Please copy out the lines in the entries that contain "passe".

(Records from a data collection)
BEGIN

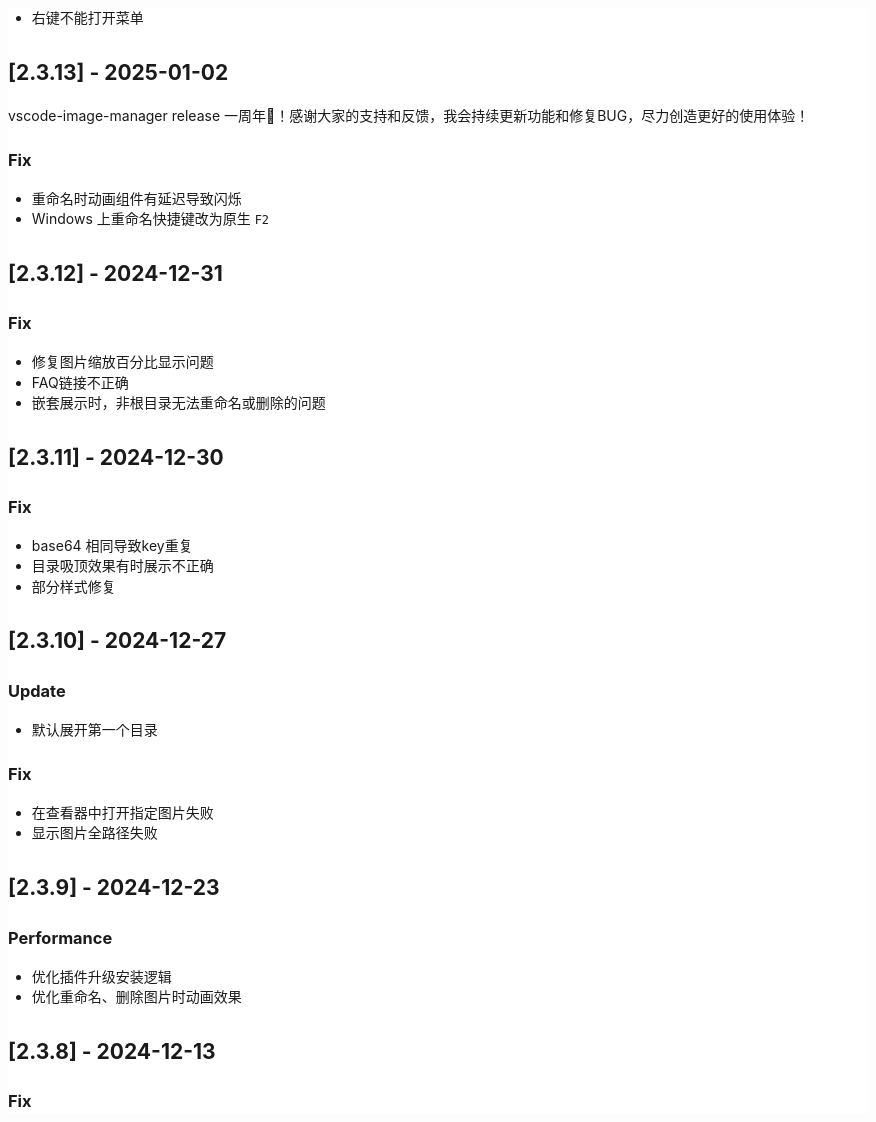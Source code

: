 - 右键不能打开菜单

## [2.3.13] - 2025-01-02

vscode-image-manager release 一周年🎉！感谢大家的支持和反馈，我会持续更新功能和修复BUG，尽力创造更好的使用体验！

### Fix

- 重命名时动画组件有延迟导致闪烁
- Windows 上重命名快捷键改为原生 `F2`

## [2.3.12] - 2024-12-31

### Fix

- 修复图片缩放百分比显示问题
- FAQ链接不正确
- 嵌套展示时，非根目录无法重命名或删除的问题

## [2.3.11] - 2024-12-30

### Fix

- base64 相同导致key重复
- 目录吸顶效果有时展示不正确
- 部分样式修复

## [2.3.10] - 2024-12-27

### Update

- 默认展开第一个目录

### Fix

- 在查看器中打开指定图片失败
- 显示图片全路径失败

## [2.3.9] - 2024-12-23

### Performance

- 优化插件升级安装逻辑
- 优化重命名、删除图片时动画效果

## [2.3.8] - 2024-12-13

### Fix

END
BEGIN

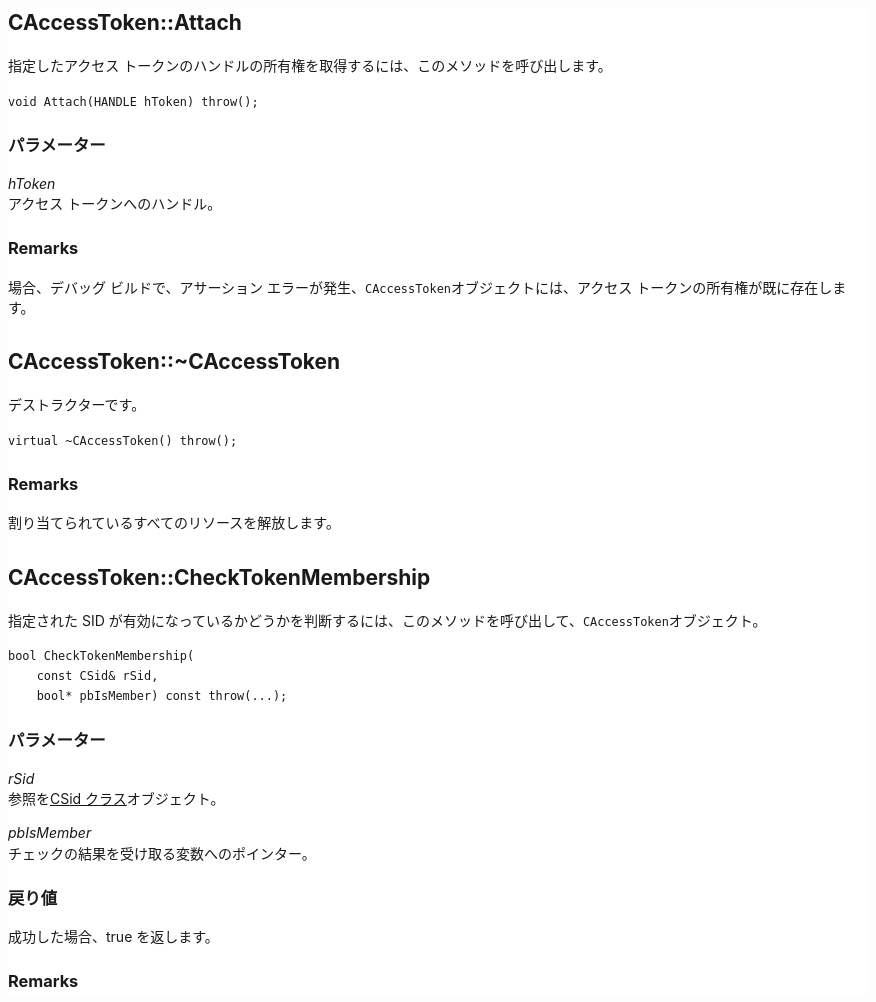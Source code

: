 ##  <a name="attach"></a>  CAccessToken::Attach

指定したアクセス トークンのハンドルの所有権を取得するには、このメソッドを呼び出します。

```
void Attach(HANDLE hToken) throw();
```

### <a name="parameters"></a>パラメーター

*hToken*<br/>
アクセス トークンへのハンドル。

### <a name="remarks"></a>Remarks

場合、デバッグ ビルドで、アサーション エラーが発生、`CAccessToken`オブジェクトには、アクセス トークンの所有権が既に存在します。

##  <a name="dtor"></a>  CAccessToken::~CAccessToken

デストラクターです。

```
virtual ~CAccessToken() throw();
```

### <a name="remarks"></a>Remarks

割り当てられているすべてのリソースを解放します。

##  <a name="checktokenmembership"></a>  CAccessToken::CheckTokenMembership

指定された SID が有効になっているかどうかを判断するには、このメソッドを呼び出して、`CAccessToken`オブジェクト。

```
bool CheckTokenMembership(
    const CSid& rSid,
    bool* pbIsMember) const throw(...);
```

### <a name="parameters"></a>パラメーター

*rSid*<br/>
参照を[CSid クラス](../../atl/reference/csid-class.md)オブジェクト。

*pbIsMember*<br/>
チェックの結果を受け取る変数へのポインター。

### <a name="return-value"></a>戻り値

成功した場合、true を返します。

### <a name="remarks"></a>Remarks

END
BEGIN

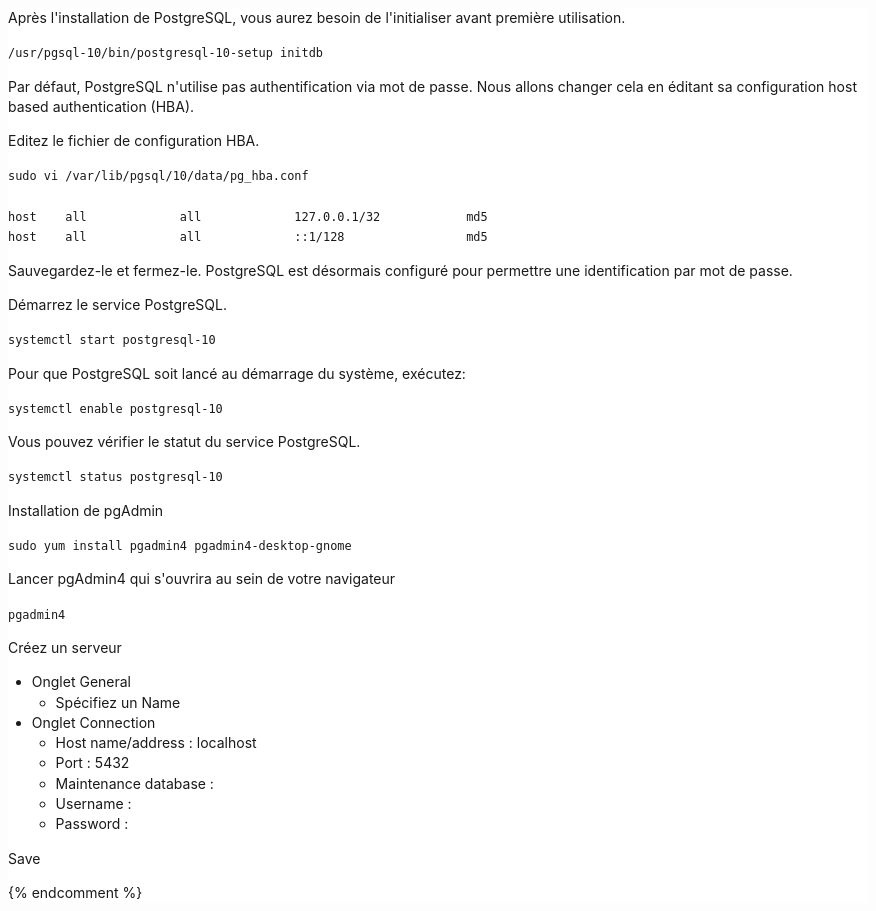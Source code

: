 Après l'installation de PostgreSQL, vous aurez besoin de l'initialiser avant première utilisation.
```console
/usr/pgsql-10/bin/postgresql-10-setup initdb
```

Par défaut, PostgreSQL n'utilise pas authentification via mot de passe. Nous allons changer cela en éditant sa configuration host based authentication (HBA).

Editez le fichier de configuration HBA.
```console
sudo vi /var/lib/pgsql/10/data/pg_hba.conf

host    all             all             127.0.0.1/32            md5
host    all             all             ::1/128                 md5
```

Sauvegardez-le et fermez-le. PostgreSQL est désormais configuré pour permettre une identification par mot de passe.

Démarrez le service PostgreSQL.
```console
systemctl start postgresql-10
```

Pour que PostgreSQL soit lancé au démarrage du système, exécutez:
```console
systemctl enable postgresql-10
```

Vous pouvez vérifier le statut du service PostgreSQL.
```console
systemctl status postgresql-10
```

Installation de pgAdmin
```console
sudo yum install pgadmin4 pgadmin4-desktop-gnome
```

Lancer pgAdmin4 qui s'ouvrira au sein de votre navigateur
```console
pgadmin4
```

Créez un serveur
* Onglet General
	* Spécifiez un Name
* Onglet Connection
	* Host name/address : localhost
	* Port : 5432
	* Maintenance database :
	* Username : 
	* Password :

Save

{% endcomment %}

END

--- SOLUTION ---
Par défaut, PostgreSQL n'utilise pas authentification via mot de passe. Nous allons changer cela en éditant sa configuration host based authentication (HBA).
Sauvegardez-le et fermez-le. PostgreSQL est désormais configuré pour permettre une identification par mot de passe.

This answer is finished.